La segunda soledad será la tuya, con un silencio que quizás no será menor, con otro día fatigado, con otros ruidos en el ambiente, con un cansancio parecido, y con otro brocal de otro pozo —todos tenemos nuestro pozo y nuestra esperanza hecha de agua—, y con otras aves que con su canto te elevan, y con otros campos de colores distintos, y con algún erial —porque quién no se nota yermo en parte—, y con toda esa vida tuya con la que me lees y que, aunque no conozca, me importa y siento cerca.
Nuestras dos soledades se reclaman. ¿No las oyes? Mi solitud se dirige a ti con torpeza. La tuya, que es más ágil, da un brinco y me alcanza. Y a los dos nos asombra esta forma tan sencilla de hallar compañía en esta página.
Puede que esa compañía sea el signo de otra soledad aparente y primordial que al fin tampoco existe. La encontramos en dos pasajes de la vida de John Henry Newman. Cuenta en su autobiografía que, desde joven, pudo «descansar en el pensamiento de dos y sólo dos seres absoluta y luminosamente autoevidentes: yo y mi Creador». Fue la experiencia radical de saberse acompañado; y le duró siempre.

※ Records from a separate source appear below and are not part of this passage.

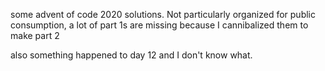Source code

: some advent of code 2020 solutions. Not particularly organized for public
consumption, a lot of part 1s are missing because I cannibalized them to make
part 2

also something happened to day 12 and I don't know what.
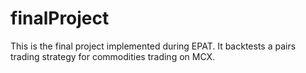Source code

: # finalProject
This is the final project implemented during EPAT. It backtests a pairs trading strategy for commodities trading on MCX. 
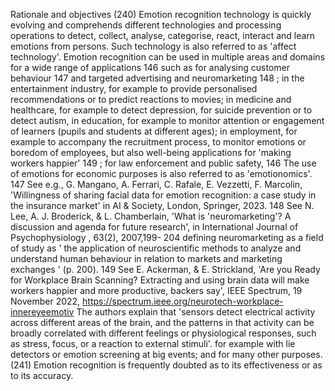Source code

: Rationale and objectives
(240) Emotion  recognition  technology  is  quickly  evolving  and  comprehends  different technologies  and  processing  operations  to  detect,  collect,  analyse,  categorise,  react, interact and learn emotions from persons. Such technology is also referred to as 'affect technology'. Emotion recognition can be used in multiple areas and domains for a wide range  of  applications 146 such  as  for  analysing  customer  behaviour 147 and  targeted advertising  and  neuromarketing 148 ;  in  the  entertainment  industry,  for  example  to provide personalised recommendations or to predict reactions to movies; in medicine and healthcare, for example to detect depression, for suicide prevention or to detect autism, in education, for example to monitor attention or engagement of learners (pupils and  students  at  different  ages);  in  employment,  for  example  to  accompany  the recruitment process, to monitor emotions or boredom of employees, but also well-being applications for 'making workers happier' 149 ; for law enforcement and public safety,
146 The use of emotions for economic purposes is also referred to as 'emotionomics'.
147 See e.g., G. Mangano, A. Ferrari, C. Rafale, E. Vezzetti, F. Marcolin, 'Willingness of sharing facial data for emotion recognition: a case study in the insurance market' in AI &amp; Society, London, Springer, 2023.
148 See N. Lee, A. J. Broderick, &amp; L. Chamberlain, 'What is 'neuromarketing'? A discussion and agenda for future research', in International Journal of Psychophysiology , 63(2), 2007,199- 204 defining neuromarketing as a field of study as ' the application of neuroscientific methods to analyze and understand human behaviour in relation to markets and marketing exchanges ' (p. 200).
149 See E. Ackerman, &amp; E. Strickland, 'Are you Ready for Workplace Brain Scanning? Extracting and using brain data will make workers happier and more productive, backers say', IEEE Spectrum, 19  November 2022, https://spectrum.ieee.org/neurotech-workplace-innereyeemotiv  The authors explain that 'sensors detect electrical activity across different areas of the brain, and the patterns in that activity can be broadly correlated with different feelings or physiological responses, such as stress, focus, or a reaction to external stimuli'.
for example with lie detectors or emotion screening at big events; and for many other purposes.
(241) Emotion recognition is frequently doubted as to its effectiveness or as to its accuracy. 
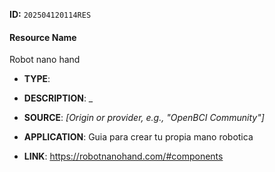 
**ID:** `202504120114RES`
#### **Resource Name**
Robot nano hand
- **TYPE**: 
    
- **DESCRIPTION**: _
    
- **SOURCE**: _[Origin or provider, e.g., "OpenBCI Community"]_
    
- **APPLICATION**: Guia para crear tu propia mano robotica


- **LINK**: https://robotnanohand.com/#components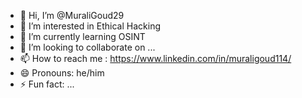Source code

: - 👋 Hi, I’m @MuraliGoud29
- 👀 I’m interested in Ethical Hacking 
- 🌱 I’m currently learning OSINT
- 💞️ I’m looking to collaborate on ...
- 📫 How to reach me : https://www.linkedin.com/in/muraligoud114/
- 😄 Pronouns: he/him
- ⚡ Fun fact: ...

<!---
MuraliGoud29/MuraliGoud29 is a ✨ special ✨ repository because its `README.md` (this file) appears on your GitHub profile.
You can click the Preview link to take a look at your changes.
--->
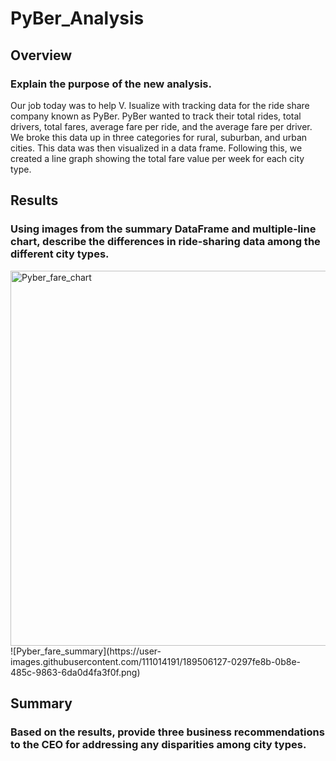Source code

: # PyBer_Analysis
## Overview
### Explain the purpose of the new analysis.
Our job today was to help V. Isualize with tracking data for the ride share company known as PyBer. PyBer wanted to track their total rides, total drivers, total fares, average fare per ride, and the average fare per driver. We broke this data up in three categories for rural, suburban, and urban cities. This data was then visualized in a data frame. Following this, we created a line graph showing the total fare value per week for each city type. 
## Results
### Using images from the summary DataFrame and multiple-line chart, describe the differences in ride-sharing data among the different city types.

<img width="600" alt="Pyber_fare_chart" src="https://user-images.githubusercontent.com/111014191/189506122-e7d8572a-858f-4a83-bab0-afc60820f060.png">
![Pyber_fare_summary](https://user-images.githubusercontent.com/111014191/189506127-0297fe8b-0b8e-485c-9863-6da0d4fa3f0f.png)

## Summary
### Based on the results, provide three business recommendations to the CEO for addressing any disparities among city types.
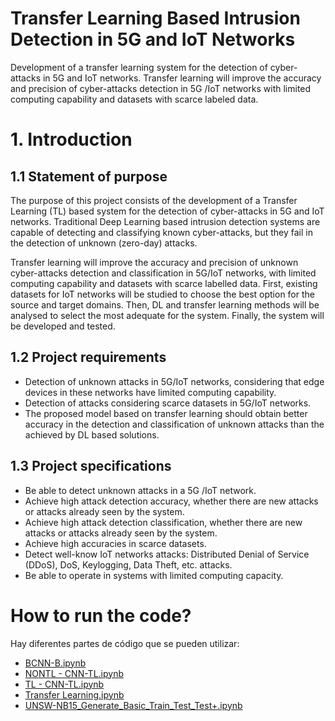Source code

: # Transfer Learning Based Intrusion Detection in 5G and IoT Networks
 Development of a transfer learning system for the detection of cyber-attacks in 5G and IoT networks. Transfer learning will improve the accuracy and precision of cyber-attacks detection in 5G /IoT networks with limited computing capability and datasets with scarce labeled data.

# 1. **Introduction**
   ## 1.1 **Statement of purpose**
The purpose of this project consists of the development of a Transfer Learning (TL) based system for the detection of cyber-attacks in 5G and IoT networks. Traditional Deep Learning based intrusion detection systems are capable of detecting and classifying known cyber-attacks, but they fail in the detection of unknown (zero-day) attacks. 

Transfer learning will improve the accuracy and precision of unknown cyber-attacks detection and classification in 5G/IoT networks, with limited computing capability and datasets with scarce labelled data. First, existing datasets for IoT networks will be studied to choose the best option for the source and target domains. Then, DL and transfer learning methods will be analysed to select the most adequate for the system. Finally, the system will be developed and tested.
## 1.2 **Project requirements**
- Detection of unknown attacks in 5G/IoT networks, considering that edge devices in these networks have limited computing capability.
- Detection of attacks considering scarce datasets in 5G/IoT networks. 
- The proposed model based on transfer learning should obtain better accuracy in the detection and classification of unknown attacks than the achieved by DL based solutions.
## 1.3 **Project specifications**
- Be able to detect unknown attacks in a 5G /IoT network. 
- Achieve high attack detection accuracy, whether there are new attacks or attacks already seen by the system. 
- Achieve high attack detection classification, whether there are new attacks or attacks already seen by the system. 
- Achieve high accuracies in scarce datasets. 
- Detect well-know IoT networks attacks: Distributed Denial of Service (DDoS), DoS, Keylogging, Data Theft, etc. attacks.
- Be able to operate in systems with limited computing capacity.

# How to run the code?

Hay diferentes partes de código que se pueden utilizar:
 
- [BCNN-B.ipynb](https://github.com/polvalls9/Transfer-Learning-Based-Intrusion-Detection-in-5G-and-IoT-Networks/blob/main/codes/CNN-B.ipynb)
- [NONTL - CNN-TL.ipynb](https://github.com/polvalls9/Transfer-Learning-Based-Intrusion-Detection-in-5G-and-IoT-Networks/blob/main/codes/NONTL%20-%20CNN-TL.ipynb)
- [TL - CNN-TL.ipynb](https://github.com/polvalls9/Transfer-Learning-Based-Intrusion-Detection-in-5G-and-IoT-Networks/blob/main/codes/TL%20-%20CNN-TL.ipynb)
- [Transfer Learning.ipynb](https://github.com/polvalls9/Transfer-Learning-Based-Intrusion-Detection-in-5G-and-IoT-Networks/blob/main/codes/Transfer%20Learning.ipynb)
- [UNSW-NB15_Generate_Basic_Train_Test_Test+.ipynb](https://github.com/polvalls9/Transfer-Learning-Based-Intrusion-Detection-in-5G-and-IoT-Networks/blob/main/codes/UNSW-NB15_Generate_Basic_Train_Test_Test%2B.ipynb)
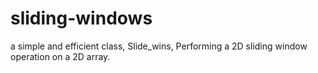 # sliding-windows
a simple and efficient class, Slide_wins, Performing a 2D sliding window operation on a 2D array.

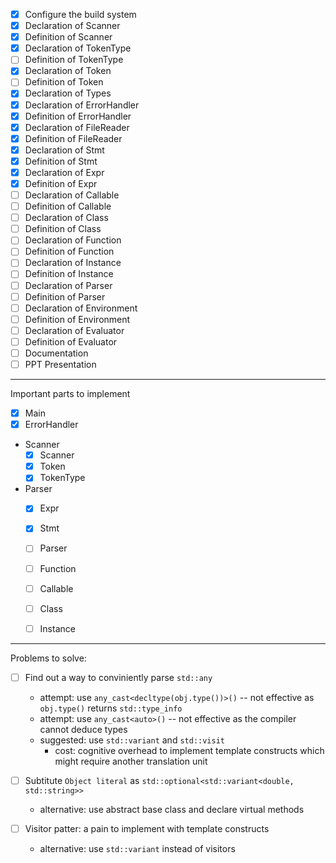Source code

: - [x] Configure the build system
- [x] Declaration of Scanner
- [x] Definition of Scanner
- [x] Declaration of TokenType
- [ ] Definition of TokenType
- [x] Declaration of Token
- [ ] Definition of Token
- [x] Declaration of Types
- [x] Declaration of ErrorHandler
- [x] Definition of ErrorHandler
- [x] Declaration of FileReader
- [x] Definition of FileReader
- [x] Declaration of Stmt
- [x] Definition of Stmt
- [x] Declaration of Expr
- [x] Definition of Expr
- [ ] Declaration of Callable
- [ ] Definition of Callable
- [ ] Declaration of Class
- [ ] Definition of Class
- [ ] Declaration of Function
- [ ] Definition of Function
- [ ] Declaration of Instance 
- [ ] Definition of Instance
- [ ] Declaration of Parser
- [ ] Definition of Parser
- [ ] Declaration of Environment
- [ ] Definition of Environment 
- [ ] Declaration of Evaluator
- [ ] Definition of Evaluator
- [ ] Documentation
- [ ] PPT Presentation 

---

Important parts to implement
- [x] Main
- [x] ErrorHandler
- Scanner
    - [x] Scanner
    - [x] Token
    - [x] TokenType
- Parser
    - [x] Expr
    - [x] Stmt
    - [ ] Parser
    - [ ] Function
    - [ ] Callable
    - [ ] Class
    - [ ] Instance 


---
Problems to solve:
- [ ] Find out a way to conviniently parse `std::any`
    - attempt: use `any_cast<decltype(obj.type())>()` -- not effective as `obj.type()` returns `std::type_info`
    - attempt: use `any_cast<auto>()` -- not effective as the compiler cannot deduce types 
    - suggested: use `std::variant` and `std::visit`
        - cost: cognitive overhead to implement template constructs which might require another translation unit 

- [ ] Subtitute `Object literal` as `std::optional<std::variant<double, std::string>>`
    - alternative: use abstract base class and declare virtual methods 
- [ ] Visitor patter: a pain to implement with template constructs
    - alternative: use `std::variant` instead of visitors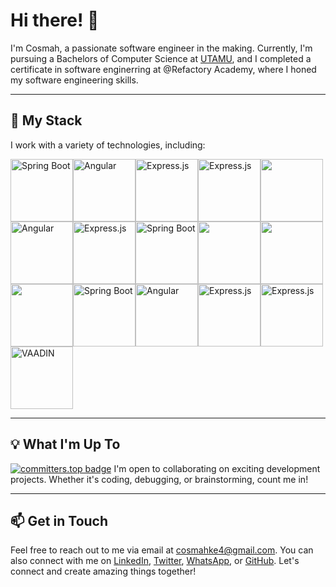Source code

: # Hi there! 👋

I'm Cosmah, a passionate software engineer in the making. Currently, I'm pursuing a Bachelors of Computer Science at [UTAMU](https://www.utamu.ac.ug/), and I completed a certificate in software enginerring at @Refactory Academy, where I honed my software engineering skills.

---

## 🚀 My Stack

I work with a variety of technologies, including:

<div style="display: flex; flex-wrap: wrap;">
  <img src="https://insource.io/images/posts/spring-boot.png" alt="Spring Boot" width="100" height="100">
  <img src="https://th.bing.com/th/id/OIP.u3mgmYMq4ofTd4lBtZtbxQHaD4?w=308&h=180&c=7&r=0&o=5&dpr=1.3&pid=1.7" alt="Angular" width="100" height="100">
  <img src="https://th.bing.com/th/id/OIP.XQky1N0XySaAZjWJMmAgXgHaED?w=278&h=180&c=7&r=0&o=5&dpr=1.3&pid=1.7" alt="Express.js" width="100" height="100">
  <img src="https://th.bing.com/th/id/OIP.33CwBYkmnMfpA9Djup22JwHaHa?rs=1&pid=ImgDetMain" alt="Express.js" width="100" height="100">
  
  
  <img src="https://th.bing.com/th/id/OIP.Tf4BFI6846neirVSebC0vAHaEi?w=296&h=181&c=7&r=0&o=5&dpr=1.3&pid=1.7" width="100" height="100">
  <img src="https://th.bing.com/th/id/OIP.A68nTcvqRD1ZvVZDRtrDvwHaEK?w=324&h=182&c=7&r=0&o=5&dpr=1.3&pid=1.7" alt="Angular" width="100" height="100">
  <img src="https://th.bing.com/th/id/OIP.T64qcW7_VJGfXJSUc6QIKAHaCA?w=332&h=95&c=7&r=0&o=5&dpr=1.3&pid=1.7" alt="Express.js" width="100" height="100">
  
  <img src="https://th.bing.com/th/id/OIP.a0fX_sFdPhpd4IasHICPbQHaEX?w=320&h=189&c=7&r=0&o=5&dpr=1.3&pid=1.7" alt="Spring Boot" width="100" height="100">
  <img src="https://th.bing.com/th/id/OIP.Uc_BvbStlOCqStQorG4ajAHaHa?w=184&h=184&c=7&r=0&o=5&dpr=1.3&pid=1.7" width="100" height="100">
  <img src="https://th.bing.com/th/id/OIP.iudZ1yP32cFWVCR9VGxbrQHaHa?w=184&h=184&c=7&r=0&o=5&dpr=1.3&pid=1.7" width="100" height="100">
  <img src="https://th.bing.com/th/id/OIP.pkqphAig1t-PCsy4dkVrfAAAAA?w=299&h=176&c=7&r=0&o=5&dpr=1.3&pid=1.7" width="100" height="100">
  
  <img src="https://th.bing.com/th/id/OIP.tAvAD5lCtDJSjywplxd37QHaEo?w=280&h=180&c=7&r=0&o=5&dpr=1.3&pid=1.7" alt="Spring Boot" width="100" height="100">
  <img src="https://th.bing.com/th/id/OIP.EDJ9xoErBbZqK2tExVoJfAHaHY?w=188&h=187&c=7&r=0&o=5&dpr=1.3&pid=1.7" alt="Angular" width="100" height="100">
  <img src="https://th.bing.com/th/id/OIP.wmVr1W0nuF_M_OswcpjyjgHaEc?w=291&h=180&c=7&r=0&o=5&dpr=1.3&pid=1.7" alt="Express.js" width="100" height="100">
  <img src="https://th.bing.com/th/id/OIP.1FTXsvt-uonhdxSBksSGrgHaEK?w=330&h=186&c=7&r=0&o=5&dpr=1.3&pid=1.7" alt="Express.js" width="100" height="100">
  <img src="https://vaadin.com/documents/226808/13548263/reindeer-10.png/98c59f70-515f-4ff5-a6ee-b23eeec84d7a?t=1529919458445" alt="VAADIN" width="100" height="100">
  <!-- Add more images here -->
</div>

---

## 💡 What I'm Up To
[![committers.top badge](https://user-badge.committers.top/uganda/cosmah.svg)](https://user-badge.committers.top/uganda/cosmah)
I'm open to collaborating on exciting development projects. Whether it's coding, debugging, or brainstorming, count me in!

---

## 📫 Get in Touch

Feel free to reach out to me via email at cosmahke4@gmail.com. You can also connect with me on [LinkedIn](https://www.linkedin.com/in/ssekirya-cosmah-2a3083272/), [Twitter](https://twitter.com/LCosmah), [WhatsApp](https://wa.me/+256708153467), or [GitHub](https://github.com/cosmah). Let's connect and create amazing things together!

<!---
cosmah/cosmah is a ✨ special ✨ repository because its `README.md` (this file) appears on your GitHub profile.
You can click the "Preview" link to see how I've customized my GitHub profile.
--->

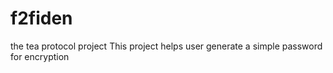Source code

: # f2fiden
the tea protocol project
This project helps user generate a simple password for encryption
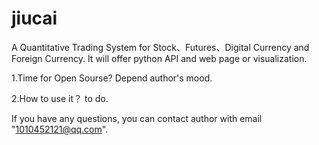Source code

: # jiucai 
A Quantitative Trading System for Stock、Futures、Digital Currency and Foreign Currency.
It will offer python API and web page or visualization.
 
1.Time for Open Sourse?
Depend author's mood. 

2.How to use it？
to do.

If you have any questions, you can contact author with email "1010452121@qq.com".







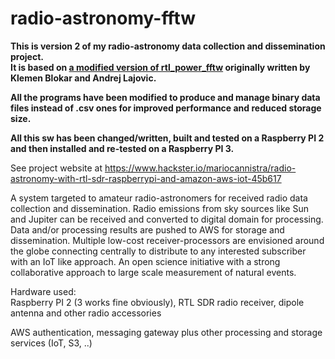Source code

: # radio-astronomy-fftw

**This is version 2 of my radio-astronomy data collection and dissemination project.**  
**It is based on [a modified version of rtl_power_fftw](https://github.com/mariocannistra/rtl-power-fftw) originally written by Klemen Blokar and Andrej Lajovic.**  

**All the programs have been modified to produce and manage binary data files instead of .csv ones for improved performance and reduced storage size.**  

**All this sw has been changed/written, built and tested on a Raspberry PI 2 and then installed and re-tested on a Raspberry PI 3.**  

See project website at https://www.hackster.io/mariocannistra/radio-astronomy-with-rtl-sdr-raspberrypi-and-amazon-aws-iot-45b617  

A system targeted to amateur radio-astronomers for received radio data collection and dissemination. Radio emissions from sky sources like Sun and Jupiter can be received and converted to digital domain for processing. Data and/or processing results are pushed to AWS for storage and dissemination. Multiple low-cost receiver-processors are envisioned around the globe connecting centrally to distribute to any interested subscriber with an IoT like approach. An open science initiative with a strong collaborative approach to large scale measurement of natural events.  

Hardware used:  
Raspberry PI 2 (3 works fine obviously), RTL SDR radio receiver, dipole antenna and other radio accessories  

AWS authentication, messaging gateway plus other processing and storage services (IoT, S3, ..)  
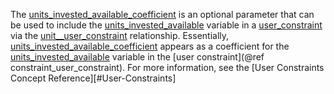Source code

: The [units\_invested\_available\_coefficient](@ref) is an optional parameter that can be used to include the [units\_invested\_available](@ref) variable in a [user\_constraint](@ref) via the [unit\_\_user\_constraint](@ref) relationship.
Essentially, [units\_invested\_available\_coefficient](@ref) appears as a coefficient for the
[units\_invested\_available](@ref) variable in the [user constraint](@ref constraint_user_constraint). For more information, see the [User Constraints Concept Reference][#User-Constraints]
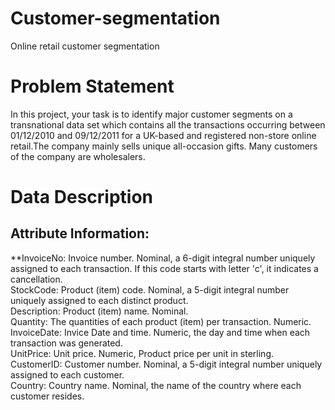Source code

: # Customer-segmentation
Online retail customer segmentation      
# Problem Statement
In this project, your task is to identify major customer segments on a transnational data set which contains all the transactions occurring between 01/12/2010 and 09/12/2011 for a UK-based and registered non-store online retail.The company mainly sells unique all-occasion gifts. Many customers of the company are wholesalers.
# Data Description
## Attribute Information:
**InvoiceNo: Invoice number. Nominal, a 6-digit integral number uniquely assigned to each transaction. If this code starts with letter 'c', it indicates a cancellation.   
StockCode: Product (item) code. Nominal, a 5-digit integral number uniquely assigned to each distinct product.   
Description: Product (item) name. Nominal.   
Quantity: The quantities of each product (item) per transaction. Numeric.   
InvoiceDate: Invice Date and time. Numeric, the day and time when each transaction was generated.   
UnitPrice: Unit price. Numeric, Product price per unit in sterling.    
CustomerID: Customer number. Nominal, a 5-digit integral number uniquely assigned to each customer.    
Country: Country name. Nominal, the name of the country where each customer resides.    
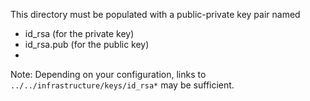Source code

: This directory must be populated with a public-private key pair named
- id_rsa (for the private key)
- id_rsa.pub (for the public key)
- 
Note: Depending on your configuration, links to  `../../infrastructure/keys/id_rsa*` may be sufficient.
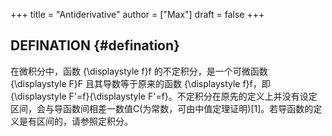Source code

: +++
title = "Antiderivative"
author = ["Max"]
draft = false
+++

## DEFINATION {#defination}

在微积分中，函数 {\displaystyle f}f 的不定积分，是一个可微函数 {\displaystyle F}F 且其导数等于原来的函数 {\displaystyle f}f，即 {\displaystyle F'=f}{\displaystyle F'=f}。不定积分在原先的定义上并没有设定区间，会与导函数间相差一数值C(为常数，可由中值定理证明)[1]。若导函数的定义是有区间的，请参照定积分。
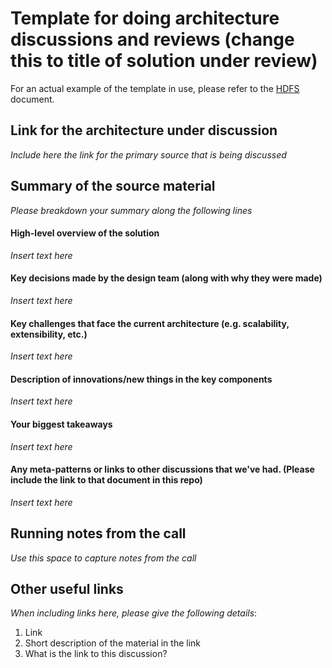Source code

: # Template for doing architecture discussions and reviews (change this to title of solution under review)

For an actual example of the template in use, please refer to the [HDFS](./Discussions/HDFS.md) document.

## Link for the architecture under discussion 

*Include here the link for the primary source that is being discussed*

## Summary of the source material 

*Please breakdown your summary along the following lines*

#### High-level overview of the solution 

*Insert text here*

#### Key decisions made by the design team (along with why they were made)

*Insert text here*

#### Key challenges that face the current architecture (e.g. scalability, extensibility, etc.)

*Insert text here*

#### Description of innovations/new things in the key components 

*Insert text here*

#### Your biggest takeaways

*Insert text here*

#### Any meta-patterns or links to other discussions that we've had. (Please include the link to that document in this repo)

*Insert text here*

## Running notes from the call

*Use this space to capture notes from the call* 

## Other useful links

*When including links here, please give the following details*: 

1. Link
2. Short description of the material in the link 
3. What is the link to this discussion?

Así se lo pareció, por cierto, a uno de sus maestros. Caminaba con otro profesor y se cruzó con Newman, que, como en él era costumbre, paseaba en solitario. El maestro se giró hacia Newman y, citando a Cicerón —¡cosas de aquel Oxford!—, le dijo cortésmente, con una inclinación: «Nunquam minus solus quam cum solus». Y así era (y es): «Nunca se está menos solo que cuando se está solo».
Pienso en esa soledad que no es tal cuando leo lo que se escribe sobre el «giro cultural católico», a raíz de, entre otras cosas, Los domingos, la película de Ruiz de Azúa, y de Lux, el nuevo disco de Rosalía. (Para los interesados: en X, Lucas Buch ha enhebrado un hilo fabuloso). La catalana canta que «Él cabe en mi pecho / y mi pecho ocupa su amor / y en su amor me quiero perder», y habla de un deseo dentro de sí que sabe que este mundo no puede satisfacer, y de una sensación de vacío. Y yo me acuerdo de Newman, que en el eco de ese espacio halló la mejor compañía.